- Study material

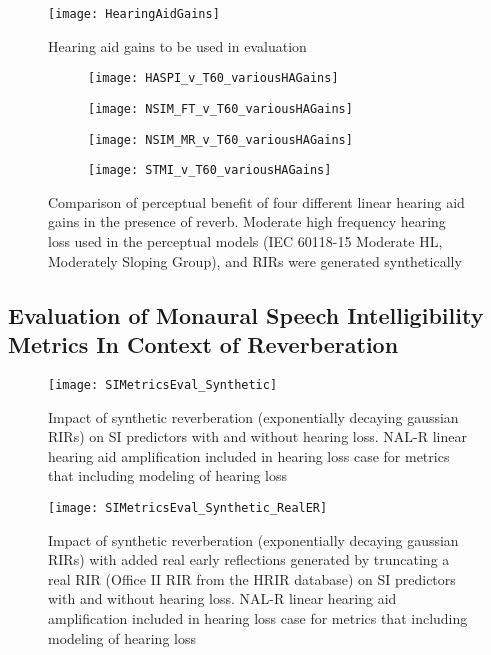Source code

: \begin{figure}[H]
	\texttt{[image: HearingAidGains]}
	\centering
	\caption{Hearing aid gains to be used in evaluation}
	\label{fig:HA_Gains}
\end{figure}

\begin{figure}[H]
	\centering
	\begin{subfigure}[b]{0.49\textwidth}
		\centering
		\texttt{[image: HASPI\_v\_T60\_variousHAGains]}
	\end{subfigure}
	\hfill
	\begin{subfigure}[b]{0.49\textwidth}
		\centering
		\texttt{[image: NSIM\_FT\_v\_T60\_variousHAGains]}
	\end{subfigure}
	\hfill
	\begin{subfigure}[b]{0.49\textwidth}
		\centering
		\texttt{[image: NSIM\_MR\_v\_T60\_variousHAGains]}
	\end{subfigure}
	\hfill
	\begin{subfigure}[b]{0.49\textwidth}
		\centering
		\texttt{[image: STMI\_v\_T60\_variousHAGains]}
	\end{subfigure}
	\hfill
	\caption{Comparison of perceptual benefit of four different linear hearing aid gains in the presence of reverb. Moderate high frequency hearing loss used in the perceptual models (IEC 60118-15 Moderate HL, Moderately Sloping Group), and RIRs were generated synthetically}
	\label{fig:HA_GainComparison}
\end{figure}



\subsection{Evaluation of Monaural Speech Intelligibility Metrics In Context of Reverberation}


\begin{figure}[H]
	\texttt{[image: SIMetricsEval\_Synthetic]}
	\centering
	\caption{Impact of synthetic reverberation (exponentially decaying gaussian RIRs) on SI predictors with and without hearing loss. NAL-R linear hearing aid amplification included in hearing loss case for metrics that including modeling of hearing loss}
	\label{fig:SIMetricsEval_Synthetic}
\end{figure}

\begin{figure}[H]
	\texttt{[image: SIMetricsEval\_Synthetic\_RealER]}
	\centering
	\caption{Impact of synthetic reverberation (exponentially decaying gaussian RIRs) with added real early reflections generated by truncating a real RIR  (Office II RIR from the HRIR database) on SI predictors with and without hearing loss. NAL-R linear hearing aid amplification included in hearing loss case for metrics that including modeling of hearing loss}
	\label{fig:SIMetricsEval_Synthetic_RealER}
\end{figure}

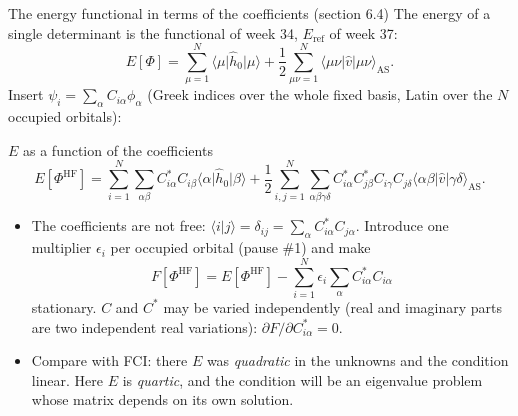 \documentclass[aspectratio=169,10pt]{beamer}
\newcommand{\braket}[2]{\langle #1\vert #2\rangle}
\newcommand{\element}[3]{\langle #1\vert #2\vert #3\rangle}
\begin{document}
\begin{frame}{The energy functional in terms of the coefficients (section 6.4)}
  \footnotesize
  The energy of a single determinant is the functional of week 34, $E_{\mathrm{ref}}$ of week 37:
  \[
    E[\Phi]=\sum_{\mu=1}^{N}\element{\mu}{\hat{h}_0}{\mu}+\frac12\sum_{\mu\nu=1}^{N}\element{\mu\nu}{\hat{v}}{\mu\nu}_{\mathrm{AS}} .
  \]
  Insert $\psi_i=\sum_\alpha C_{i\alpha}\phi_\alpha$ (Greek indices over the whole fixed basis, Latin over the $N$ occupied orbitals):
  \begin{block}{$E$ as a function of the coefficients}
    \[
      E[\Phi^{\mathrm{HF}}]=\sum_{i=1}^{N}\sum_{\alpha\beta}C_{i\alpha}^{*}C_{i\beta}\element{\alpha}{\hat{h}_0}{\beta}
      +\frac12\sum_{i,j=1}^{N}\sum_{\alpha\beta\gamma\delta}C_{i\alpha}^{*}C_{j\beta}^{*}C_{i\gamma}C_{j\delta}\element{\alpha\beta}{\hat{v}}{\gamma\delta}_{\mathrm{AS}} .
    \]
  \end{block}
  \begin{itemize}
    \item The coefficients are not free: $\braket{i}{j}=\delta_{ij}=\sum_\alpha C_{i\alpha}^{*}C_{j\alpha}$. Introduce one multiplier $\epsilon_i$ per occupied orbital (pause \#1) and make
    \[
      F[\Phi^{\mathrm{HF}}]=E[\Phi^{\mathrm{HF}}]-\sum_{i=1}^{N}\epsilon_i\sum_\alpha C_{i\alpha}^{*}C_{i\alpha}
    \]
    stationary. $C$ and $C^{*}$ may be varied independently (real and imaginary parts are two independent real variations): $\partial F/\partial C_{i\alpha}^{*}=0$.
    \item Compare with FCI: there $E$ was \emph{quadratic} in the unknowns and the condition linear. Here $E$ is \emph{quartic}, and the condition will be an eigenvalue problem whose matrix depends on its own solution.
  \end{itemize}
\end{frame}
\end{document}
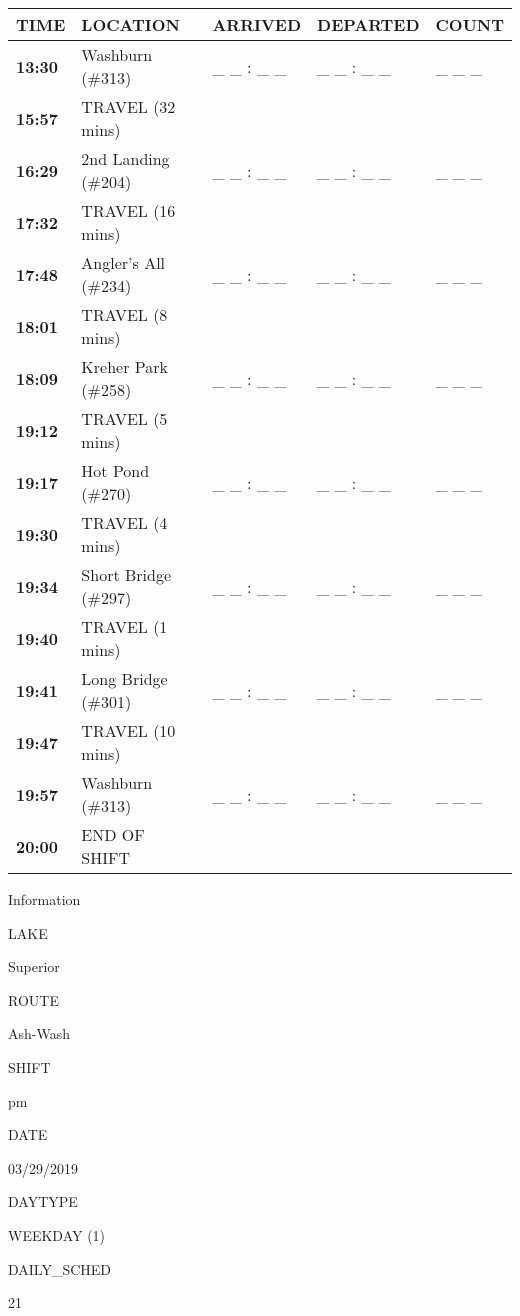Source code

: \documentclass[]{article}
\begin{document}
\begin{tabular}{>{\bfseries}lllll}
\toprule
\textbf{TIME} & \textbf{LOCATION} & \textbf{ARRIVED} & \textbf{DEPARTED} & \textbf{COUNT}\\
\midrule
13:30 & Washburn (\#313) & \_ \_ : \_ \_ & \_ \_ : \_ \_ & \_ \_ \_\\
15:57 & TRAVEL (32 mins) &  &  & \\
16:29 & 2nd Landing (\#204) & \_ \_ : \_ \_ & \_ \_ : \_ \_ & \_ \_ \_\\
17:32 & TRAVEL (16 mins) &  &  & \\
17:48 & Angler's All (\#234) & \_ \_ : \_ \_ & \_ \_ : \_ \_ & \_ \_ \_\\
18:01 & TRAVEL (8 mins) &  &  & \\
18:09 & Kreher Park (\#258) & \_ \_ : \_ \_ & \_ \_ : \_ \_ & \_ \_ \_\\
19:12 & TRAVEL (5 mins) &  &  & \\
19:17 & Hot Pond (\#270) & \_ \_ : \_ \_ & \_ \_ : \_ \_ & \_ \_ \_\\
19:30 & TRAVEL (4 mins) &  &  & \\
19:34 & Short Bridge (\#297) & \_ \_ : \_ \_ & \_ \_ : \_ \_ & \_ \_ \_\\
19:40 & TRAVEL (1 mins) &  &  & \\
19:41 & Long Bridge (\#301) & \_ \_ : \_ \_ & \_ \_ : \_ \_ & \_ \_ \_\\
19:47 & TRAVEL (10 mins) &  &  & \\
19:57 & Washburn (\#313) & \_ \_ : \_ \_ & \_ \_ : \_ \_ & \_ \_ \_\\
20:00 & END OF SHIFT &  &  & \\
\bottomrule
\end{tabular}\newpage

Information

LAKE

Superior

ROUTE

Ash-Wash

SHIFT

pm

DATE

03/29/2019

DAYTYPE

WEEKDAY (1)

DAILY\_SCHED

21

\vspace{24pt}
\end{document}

- Work instructions
Each line in the entries above that includes the string "modeling" adds to the count; state that count only.

- Exercise response
2